Het duale stelsel van openbaar en bijzonder onderwijs is een dinosaurus; het systeem is moeilijk weg te werken maar het zal moeten wijken volgens Miedema (63). “Die dualiteit is achterhaald”, zegt hij. “We leven in een pluriforme maatschappij. Leerlingen moeten de kennis meekrijgen en de ervaringen opdoen om daarmee om te gaan.” Zijn oplossing: alle scholen moeten een levensbeschouwelijke visie ontwikkelen en hun leerlingen hiermee vormen.
Vanaf 1985 zijn alle scholen verplicht om geestelijke stromingen aan te bieden. “Veel openbare scholen houden zich aan de verplichte kennisoverdracht, maar zeggen ‘geloofsonderwijs dat moeten de ouders thuis maar geven of ze moeten de kinderen naar een bijzondere school laten gaan’.” De emeritus hoogleraar aan de VU pleit voor actieve levensbeschouwelijke persoonsvorming en verzet zich tegen louter kennisoverdracht van levensbeschouwingen: “Als op een openbare school iedereen welkom is, ongeacht religie, sekse of culturele achtergrond, dan moet je daar ook iets mee doen. Ieder mens heeft een visie op het leven. Als je je daar niet actief mee bezighoudt dan ben je pedagogisch inadequaat bezig.”
Op bijzondere scholen ziet Miedema dat er een spanningsveld ontstaat tussen de plicht om leerlingen verschillende levensbeschouwingen te laten onderzoeken en de eigen visie die de school voorstaat en uit wil dragen. “Er is nog weinig zicht op de manier waarop bijvoorbeeld gereformeerde, reformatorische of evangelische scholen invulling geven aan deze eis. Mijn standpunt is dat de school niet bedoeld is om gelovigen te maken. Je moet leerlingen juist uitdagen zodat ze gaandeweg eigen keuzes kunnen maken.”

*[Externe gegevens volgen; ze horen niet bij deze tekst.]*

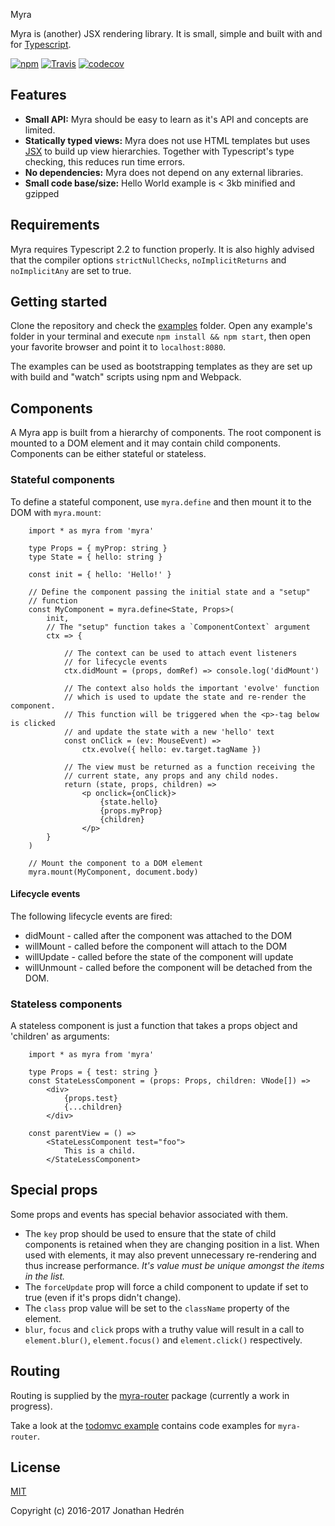 

Myra

Myra is (another) JSX rendering library. It is small, simple and built with and for [Typescript](http://www.typescriptlang.org/).

[![npm](https://img.shields.io/npm/v/myra.svg?maxAge=24000)](https://www.npmjs.com/package/myra)
[![Travis](https://img.shields.io/travis/jhdrn/myra.svg?maxAge=36000)](https://travis-ci.org/jhdrn/myra)
[![codecov](https://codecov.io/gh/jhdrn/myra/branch/master/graph/badge.svg)](https://codecov.io/gh/jhdrn/myra)

## Features
* **Small API:** 
  Myra should be easy to learn as it's API and concepts are limited.
* **Statically typed views:** 
  Myra does not use HTML templates but uses 
  [JSX](https://facebook.github.io/react/docs/jsx-in-depth.html) to build up 
  view hierarchies. Together with Typescript's type checking, this reduces run time errors.
* **No dependencies:** 
  Myra does not depend on any external libraries.
* **Small code base/size:** 
  Hello World example is < 3kb minified and gzipped

## Requirements
Myra requires Typescript 2.2 to function properly. It is also highly advised 
that the compiler options `strictNullChecks`, `noImplicitReturns` and 
`noImplicitAny` are set to true.

## Getting started
Clone the repository and check the 
[examples](https://github.com/jhdrn/myra/tree/master/examples) 
folder. Open any example's folder in your terminal and execute 
`npm install && npm start`, then open your favorite browser and point it to 
`localhost:8080`.

The examples can be used as bootstrapping templates as they are set up with
build and "watch" scripts using npm and Webpack.

## Components
A Myra app is built from a hierarchy of components. The root component is 
mounted to a DOM element and it may contain child components. Components can be
either stateful or stateless. 

### Stateful components
To define a stateful component, use `myra.define` and then mount it to the DOM
with `myra.mount`:
    
```JSX
    import * as myra from 'myra'
    
    type Props = { myProp: string }
    type State = { hello: string }

    const init = { hello: 'Hello!' }

    // Define the component passing the initial state and a "setup"
    // function
    const MyComponent = myra.define<State, Props>(
        init, 
        // The "setup" function takes a `ComponentContext` argument
        ctx => {

            // The context can be used to attach event listeners
            // for lifecycle events
            ctx.didMount = (props, domRef) => console.log('didMount')

            // The context also holds the important 'evolve' function
            // which is used to update the state and re-render the component.
            // This function will be triggered when the <p>-tag below is clicked
            // and update the state with a new 'hello' text
            const onClick = (ev: MouseEvent) => 
                ctx.evolve({ hello: ev.target.tagName })

            // The view must be returned as a function receiving the 
            // current state, any props and any child nodes.
            return (state, props, children) => 
                <p onclick={onClick}>
                    {state.hello}
                    {props.myProp}
                    {children}
                </p>
        }
    )

    // Mount the component to a DOM element
    myra.mount(MyComponent, document.body) 
```

#### Lifecycle events
The following lifecycle events are fired:

- didMount - called after the component was attached to the DOM
- willMount - called before the component will attach to the DOM
- willUpdate - called before the state of the component will update
- willUnmount - called before the component will be detached from the DOM.

### Stateless components
A stateless component is just a function that takes a props object and 
'children' as arguments:

```JSX
    import * as myra from 'myra'

    type Props = { test: string }
    const StateLessComponent = (props: Props, children: VNode[]) =>
        <div>
            {props.test}
            {...children}
        </div>

    const parentView = () => 
        <StateLessComponent test="foo">
            This is a child.
        </StateLessComponent>
```

## Special props
Some props and events has special behavior associated with them.

* The `key` prop should be used to ensure that the state of child 
components is retained when they are changing position in a list. When used with
elements, it may also prevent unnecessary re-rendering and thus increase performance.
_It's value must be unique amongst the items in the list._
* The `forceUpdate` prop will force a child component to update if set to true 
(even if it's props didn't change).
* The `class` prop value will be set to the `className` property of the element.
* `blur`, `focus` and `click` props with a truthy value will result in a call to 
  `element.blur()`, `element.focus()` and `element.click()` respectively.

## Routing
Routing is supplied by the [myra-router](https://github.com/jhdrn/myra-router) 
package (currently a work in progress).

Take a look at the 
[todomvc example](https://github.com/jhdrn/myra/blob/master/examples/todomvc/src/components/todo-list.tsx) 
contains code examples for `myra-router`.

## License

[MIT](http://opensource.org/licenses/MIT)

Copyright (c) 2016-2017 Jonathan Hedrén
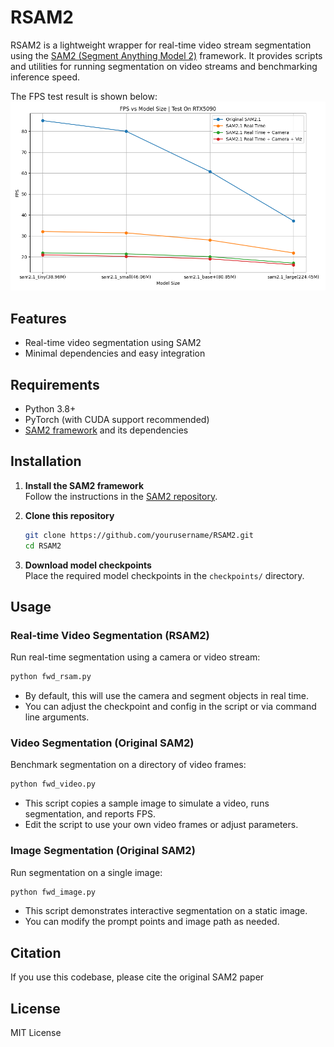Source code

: # RSAM2

RSAM2 is a lightweight wrapper for real-time video stream segmentation using the [SAM2 (Segment Anything Model 2)](https://github.com/facebookresearch/sam2) framework. It provides scripts and utilities for running segmentation on video streams and benchmarking inference speed.

The FPS test result is shown below:
![test_result](doc/fps_vs_model_size.png)

## Features

- Real-time video segmentation using SAM2
- Minimal dependencies and easy integration

## Requirements

- Python 3.8+
- PyTorch (with CUDA support recommended)
- [SAM2 framework](https://github.com/facebookresearch/sam2) and its dependencies

## Installation

1. **Install the SAM2 framework**  
   Follow the instructions in the [SAM2 repository](https://github.com/facebookresearch/sam2).

2. **Clone this repository**
    ```bash
    git clone https://github.com/yourusername/RSAM2.git
    cd RSAM2
    ```

3. **Download model checkpoints**  
   Place the required model checkpoints in the `checkpoints/` directory.

## Usage

### Real-time Video Segmentation (RSAM2)

Run real-time segmentation using a camera or video stream:

```bash
python fwd_rsam.py
```

- By default, this will use the camera and segment objects in real time.
- You can adjust the checkpoint and config in the script or via command line arguments.

### Video Segmentation (Original SAM2)

Benchmark segmentation on a directory of video frames:

```bash
python fwd_video.py
```

- This script copies a sample image to simulate a video, runs segmentation, and reports FPS.
- Edit the script to use your own video frames or adjust parameters.

### Image Segmentation (Original SAM2)

Run segmentation on a single image:

```bash
python fwd_image.py
```

- This script demonstrates interactive segmentation on a static image.
- You can modify the prompt points and image path as needed.


## Citation

If you use this codebase, please cite the original SAM2 paper

## License

MIT License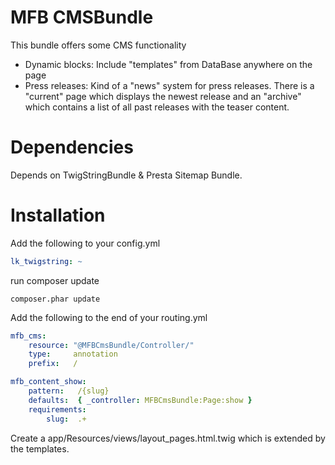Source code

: # MFB CMSBundle

This bundle offers some CMS functionality

 - Dynamic blocks: Include "templates" from DataBase anywhere on the page
 - Press releases: Kind of a "news" system for press releases. There is a "current" page which displays the newest release and an "archive" which contains a list of all past releases with the teaser content.

# Dependencies

 Depends on TwigStringBundle & Presta Sitemap Bundle.

# Installation

 Add the following to your config.yml

```yaml
lk_twigstring: ~
```

run composer update

```
composer.phar update
```

 Add the following to the end of your routing.yml

```yaml
mfb_cms:
    resource: "@MFBCmsBundle/Controller/"
    type:     annotation
    prefix:   /

mfb_content_show:
    pattern:   /{slug}
    defaults:  { _controller: MFBCmsBundle:Page:show }
    requirements:
        slug:  .+
```

Create a app/Resources/views/layout_pages.html.twig which is extended by the templates.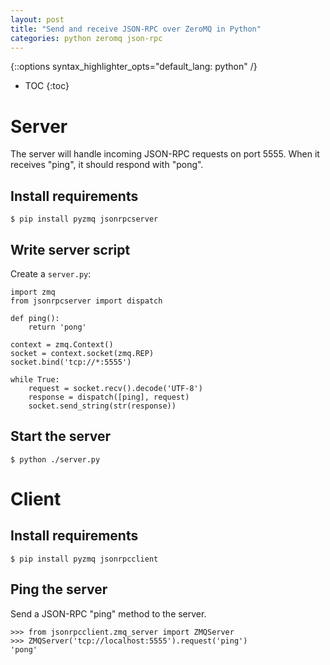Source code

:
 ```yaml
---
layout: post
title: "Send and receive JSON-RPC over ZeroMQ in Python"
categories: python zeromq json-rpc
---
```

{::options syntax_highlighter_opts="default_lang: python" /}

* TOC
{:toc}

Server
======

The server will handle incoming JSON-RPC requests on port 5555.
When it receives "ping", it should respond with "pong".

Install requirements
--------------------

``` shell
$ pip install pyzmq jsonrpcserver
```

Write server script
-------------------

Create a `server.py`:

    import zmq
    from jsonrpcserver import dispatch

    def ping():
        return 'pong'

    context = zmq.Context()
    socket = context.socket(zmq.REP)
    socket.bind('tcp://*:5555')

    while True:
        request = socket.recv().decode('UTF-8')
        response = dispatch([ping], request)
        socket.send_string(str(response))

Start the server
----------------

``` shell
$ python ./server.py
```

Client
======

Install requirements
--------------------

``` shell
$ pip install pyzmq jsonrpcclient
```

Ping the server
---------------

Send a JSON-RPC "ping" method to the server.

    >>> from jsonrpcclient.zmq_server import ZMQServer
    >>> ZMQServer('tcp://localhost:5555').request('ping')
    'pong'
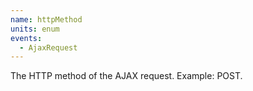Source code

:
 ```yaml
---
name: httpMethod
units: enum
events:
  - AjaxRequest
---
```


The HTTP method of the AJAX request. Example: POST.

De Wet op Burgerschap verplicht scholen sinds 2006 om aandacht te besteden aan burgerschap en sociale integratie. Daarbij wordt levensbeschouwelijke vorming expliciet genoemd. In de huidige multiculturele maatschappij nodigt dit, volgens Miedema, uit om leerlingen kennis te laten nemen van andere culturen en de ontmoeting aan te laten gaan met andersdenkenden. “Waar het mij om gaat is dat scholen arrangementen aandragen zodat leerlingen verschillende standpunten en visies op het leven naast elkaar kunnen zetten. Nodig gastsprekers uit, zorg ervoor dat docenten en leerlingen met elkaar in dialoog gaan.”
Alleen een les levensbeschouwing is niet genoeg, meent de godsdienstpedagoog. De visie op levensbeschouwing moet door de hele school onderschreven en uitgedragen worden. Op basisscholen is dat eenvoudig; leraren gaan de hele dag met dezelfde kinderen uit de klas om. Het pedagogisch onderwijs is daardoor duidelijk aanwezig. In het voortgezet onderwijs zien de leraren ieder uur een andere klas. Daar moeten de leerkrachten er gezamenlijk veel werk van maken om die levensbeschouwelijke visie zichtbaar te maken.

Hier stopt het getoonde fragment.